The following article was written by Palmeira Practice counsellor Angela Simmons.
I sometimes think that every person who pursues a career in psychotherapy must have had a parent with a narcissistic personality. How else could our sixth sense have become so well tuned, our intuition so finely honed?
Growing up around narcissism
The child of a narcissistic parent has to develop an extra awareness, an extra alertness to the slightest nuances of the parent's mood. He can “see” changes almost before they happen. In this way he learns to remain safe.
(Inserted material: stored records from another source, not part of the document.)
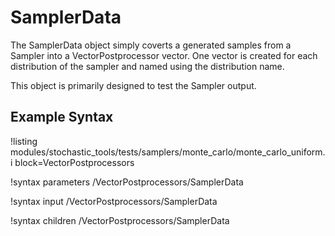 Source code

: # SamplerData
The SamplerData object simply coverts a generated samples from a Sampler into a VectorPostprocessor
vector. One vector is created for each distribution of the sampler and named using the
distribution name.

This object is primarily designed to test the Sampler output.

## Example Syntax
!listing modules/stochastic_tools/tests/samplers/monte_carlo/monte_carlo_uniform.i block=VectorPostprocessors

!syntax parameters /VectorPostprocessors/SamplerData

!syntax input /VectorPostprocessors/SamplerData

!syntax children /VectorPostprocessors/SamplerData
Imagine the difficulties such a child must encounter when his other parent dies or departs. There is no longer an alternative mirror for him to peer into in order to verify his existence. He is left with the cracked and distorted mirror of his narcissistic parent; the parent who can only survive by assuaging her own narcissistic needs through her child. (Miller ' 79:I)
The narcissist's notion of love
This child, often an only or first-born child is loved with a passion, but the love is self-love. The mother only loves the child for what he can mirror. She sees him as an object to reflect the parts of herself she wants to own. Any part of him she cannot accept is rejected.
Keeping the peace with a narcissistic parent
The child learns that there is no consistency in his mother's love. He cannot be himself without risking her anger, rejection or indifference because he cannot behave in any way that does not mirror her idealised view of herself. He therefore develops into the person his mother needs. This saves his life but stunts it seriously and often permanently.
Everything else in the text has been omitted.